## [Exercise details]
Please reproduce exactly the lines from the start of the records through the one containing "items were selected.", and nothing more.

## [Collected data]
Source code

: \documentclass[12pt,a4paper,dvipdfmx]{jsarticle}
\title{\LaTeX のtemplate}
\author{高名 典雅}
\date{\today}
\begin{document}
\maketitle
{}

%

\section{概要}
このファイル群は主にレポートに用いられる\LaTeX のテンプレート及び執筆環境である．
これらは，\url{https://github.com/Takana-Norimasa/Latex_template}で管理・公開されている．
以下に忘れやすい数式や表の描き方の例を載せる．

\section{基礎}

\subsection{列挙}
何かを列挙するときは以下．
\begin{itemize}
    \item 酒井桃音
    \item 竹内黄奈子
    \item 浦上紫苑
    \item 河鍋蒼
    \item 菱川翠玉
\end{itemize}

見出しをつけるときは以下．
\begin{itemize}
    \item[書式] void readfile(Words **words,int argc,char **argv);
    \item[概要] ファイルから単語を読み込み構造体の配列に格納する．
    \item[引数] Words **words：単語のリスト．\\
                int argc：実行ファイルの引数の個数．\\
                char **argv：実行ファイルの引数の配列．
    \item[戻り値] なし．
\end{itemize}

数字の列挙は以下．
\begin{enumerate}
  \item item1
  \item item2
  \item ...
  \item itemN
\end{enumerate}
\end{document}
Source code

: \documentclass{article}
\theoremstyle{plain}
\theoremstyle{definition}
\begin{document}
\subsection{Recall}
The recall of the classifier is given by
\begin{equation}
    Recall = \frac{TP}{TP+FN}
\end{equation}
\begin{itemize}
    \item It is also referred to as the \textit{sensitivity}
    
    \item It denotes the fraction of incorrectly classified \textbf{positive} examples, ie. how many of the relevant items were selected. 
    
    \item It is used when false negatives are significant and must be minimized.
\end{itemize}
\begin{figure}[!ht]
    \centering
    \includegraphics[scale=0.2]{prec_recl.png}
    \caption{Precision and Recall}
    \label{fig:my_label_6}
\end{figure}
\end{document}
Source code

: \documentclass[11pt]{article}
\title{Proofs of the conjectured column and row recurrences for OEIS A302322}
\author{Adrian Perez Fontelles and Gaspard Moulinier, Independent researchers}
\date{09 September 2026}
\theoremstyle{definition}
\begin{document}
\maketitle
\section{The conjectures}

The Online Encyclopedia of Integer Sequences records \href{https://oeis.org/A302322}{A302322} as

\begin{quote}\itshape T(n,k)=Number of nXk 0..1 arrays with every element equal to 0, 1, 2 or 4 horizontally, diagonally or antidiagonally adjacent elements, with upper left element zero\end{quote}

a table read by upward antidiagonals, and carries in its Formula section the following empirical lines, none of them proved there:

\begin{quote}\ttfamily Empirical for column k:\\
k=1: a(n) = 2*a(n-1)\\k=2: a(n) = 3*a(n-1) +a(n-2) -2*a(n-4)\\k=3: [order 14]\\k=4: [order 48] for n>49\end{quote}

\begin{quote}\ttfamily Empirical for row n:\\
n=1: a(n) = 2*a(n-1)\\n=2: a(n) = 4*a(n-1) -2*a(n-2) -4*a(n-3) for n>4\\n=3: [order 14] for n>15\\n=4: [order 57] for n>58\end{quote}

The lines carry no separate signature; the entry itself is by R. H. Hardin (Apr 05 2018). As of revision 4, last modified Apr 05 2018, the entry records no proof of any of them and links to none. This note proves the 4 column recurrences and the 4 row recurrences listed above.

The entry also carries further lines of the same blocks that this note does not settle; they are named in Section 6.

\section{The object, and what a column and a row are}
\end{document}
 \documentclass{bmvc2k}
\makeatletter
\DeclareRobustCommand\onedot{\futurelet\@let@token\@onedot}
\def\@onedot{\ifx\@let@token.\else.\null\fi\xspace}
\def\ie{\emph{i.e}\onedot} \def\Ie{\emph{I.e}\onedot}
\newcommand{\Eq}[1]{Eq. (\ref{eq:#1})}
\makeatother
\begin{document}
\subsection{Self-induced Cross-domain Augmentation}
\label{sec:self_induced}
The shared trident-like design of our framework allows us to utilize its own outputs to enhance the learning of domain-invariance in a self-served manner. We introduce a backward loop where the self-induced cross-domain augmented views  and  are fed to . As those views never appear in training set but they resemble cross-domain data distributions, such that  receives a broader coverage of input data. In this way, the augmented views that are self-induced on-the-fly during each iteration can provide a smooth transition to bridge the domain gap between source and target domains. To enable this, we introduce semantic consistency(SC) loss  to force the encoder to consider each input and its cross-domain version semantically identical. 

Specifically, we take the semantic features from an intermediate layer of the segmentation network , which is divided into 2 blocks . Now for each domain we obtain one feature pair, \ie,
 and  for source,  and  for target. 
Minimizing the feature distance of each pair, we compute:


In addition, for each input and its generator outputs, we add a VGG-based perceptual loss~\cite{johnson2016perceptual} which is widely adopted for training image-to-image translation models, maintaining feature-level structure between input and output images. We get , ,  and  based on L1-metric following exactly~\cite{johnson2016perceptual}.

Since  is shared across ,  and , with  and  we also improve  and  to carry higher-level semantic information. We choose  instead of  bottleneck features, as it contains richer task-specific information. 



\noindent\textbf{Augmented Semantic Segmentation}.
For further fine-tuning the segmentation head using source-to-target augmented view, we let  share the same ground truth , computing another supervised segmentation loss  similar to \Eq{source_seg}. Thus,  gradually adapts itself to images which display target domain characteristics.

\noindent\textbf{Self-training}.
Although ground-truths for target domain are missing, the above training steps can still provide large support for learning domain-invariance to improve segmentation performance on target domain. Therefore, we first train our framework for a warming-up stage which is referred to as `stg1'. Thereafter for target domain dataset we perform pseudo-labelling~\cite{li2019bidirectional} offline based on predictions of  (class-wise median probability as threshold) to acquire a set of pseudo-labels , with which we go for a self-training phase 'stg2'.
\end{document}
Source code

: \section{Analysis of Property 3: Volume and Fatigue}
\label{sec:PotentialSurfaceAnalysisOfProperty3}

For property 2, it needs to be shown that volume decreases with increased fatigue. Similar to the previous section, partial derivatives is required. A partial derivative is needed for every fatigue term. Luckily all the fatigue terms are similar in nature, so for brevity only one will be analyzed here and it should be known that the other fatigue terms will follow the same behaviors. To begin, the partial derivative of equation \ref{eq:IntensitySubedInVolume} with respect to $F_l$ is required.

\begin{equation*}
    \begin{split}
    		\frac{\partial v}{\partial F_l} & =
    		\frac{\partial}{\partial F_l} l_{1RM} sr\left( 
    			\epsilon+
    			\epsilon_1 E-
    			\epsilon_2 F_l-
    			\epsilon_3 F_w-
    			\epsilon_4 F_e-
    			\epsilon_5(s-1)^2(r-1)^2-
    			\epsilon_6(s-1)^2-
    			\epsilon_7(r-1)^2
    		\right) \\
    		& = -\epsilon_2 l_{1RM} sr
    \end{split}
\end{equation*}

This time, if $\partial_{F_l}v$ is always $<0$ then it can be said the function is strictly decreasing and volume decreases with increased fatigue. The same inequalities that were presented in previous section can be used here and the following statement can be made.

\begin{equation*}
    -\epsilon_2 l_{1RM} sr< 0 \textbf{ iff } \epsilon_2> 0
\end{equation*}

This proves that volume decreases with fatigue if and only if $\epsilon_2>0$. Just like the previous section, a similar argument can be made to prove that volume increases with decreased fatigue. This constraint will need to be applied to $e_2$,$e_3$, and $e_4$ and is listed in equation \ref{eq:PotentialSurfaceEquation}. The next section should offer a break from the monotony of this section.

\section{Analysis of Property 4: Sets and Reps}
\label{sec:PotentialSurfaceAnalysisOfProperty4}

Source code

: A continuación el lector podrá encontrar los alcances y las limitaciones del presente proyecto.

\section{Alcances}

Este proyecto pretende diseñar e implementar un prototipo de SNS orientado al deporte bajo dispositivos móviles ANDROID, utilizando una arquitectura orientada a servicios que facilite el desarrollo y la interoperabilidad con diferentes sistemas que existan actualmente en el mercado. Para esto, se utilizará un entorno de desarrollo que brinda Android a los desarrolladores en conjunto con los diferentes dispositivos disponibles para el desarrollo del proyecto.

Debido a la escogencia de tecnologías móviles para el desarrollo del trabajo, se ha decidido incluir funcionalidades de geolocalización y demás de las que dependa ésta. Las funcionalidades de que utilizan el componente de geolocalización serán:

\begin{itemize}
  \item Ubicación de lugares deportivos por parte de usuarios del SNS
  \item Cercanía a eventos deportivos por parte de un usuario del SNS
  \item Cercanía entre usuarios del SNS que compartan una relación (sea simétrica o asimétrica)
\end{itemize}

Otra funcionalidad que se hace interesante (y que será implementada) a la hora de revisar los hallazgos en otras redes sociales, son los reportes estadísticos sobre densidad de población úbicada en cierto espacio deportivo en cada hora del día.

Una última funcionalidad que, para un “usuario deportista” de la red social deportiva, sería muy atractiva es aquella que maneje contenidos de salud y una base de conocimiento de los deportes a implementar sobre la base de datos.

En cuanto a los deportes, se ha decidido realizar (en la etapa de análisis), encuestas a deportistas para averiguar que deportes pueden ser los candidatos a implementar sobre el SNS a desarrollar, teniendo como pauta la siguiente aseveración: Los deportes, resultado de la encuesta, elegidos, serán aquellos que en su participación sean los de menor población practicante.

## [Task response]
Source code

: \documentclass[12pt,a4paper,dvipdfmx]{jsarticle}
\title{\LaTeX のtemplate}
\author{高名 典雅}
\date{\today}
\begin{document}
\maketitle
{}

%

\section{概要}
このファイル群は主にレポートに用いられる\LaTeX のテンプレート及び執筆環境である．
これらは，\url{https://github.com/Takana-Norimasa/Latex_template}で管理・公開されている．
以下に忘れやすい数式や表の描き方の例を載せる．

\section{基礎}

\subsection{列挙}
何かを列挙するときは以下．
\begin{itemize}
    \item 酒井桃音
    \item 竹内黄奈子
    \item 浦上紫苑
    \item 河鍋蒼
    \item 菱川翠玉
\end{itemize}

見出しをつけるときは以下．
\begin{itemize}
    \item[書式] void readfile(Words **words,int argc,char **argv);
    \item[概要] ファイルから単語を読み込み構造体の配列に格納する．
    \item[引数] Words **words：単語のリスト．\\
                int argc：実行ファイルの引数の個数．\\
                char **argv：実行ファイルの引数の配列．
    \item[戻り値] なし．
\end{itemize}

数字の列挙は以下．
\begin{enumerate}
  \item item1
  \item item2
  \item ...
  \item itemN
\end{enumerate}
\end{document}
Source code

: \documentclass{article}
\theoremstyle{plain}
\theoremstyle{definition}
\begin{document}
\subsection{Recall}
The recall of the classifier is given by
\begin{equation}
    Recall = \frac{TP}{TP+FN}
\end{equation}
\begin{itemize}
    \item It is also referred to as the \textit{sensitivity}
    
    \item It denotes the fraction of incorrectly classified \textbf{positive} examples, ie. how many of the relevant items were selected. 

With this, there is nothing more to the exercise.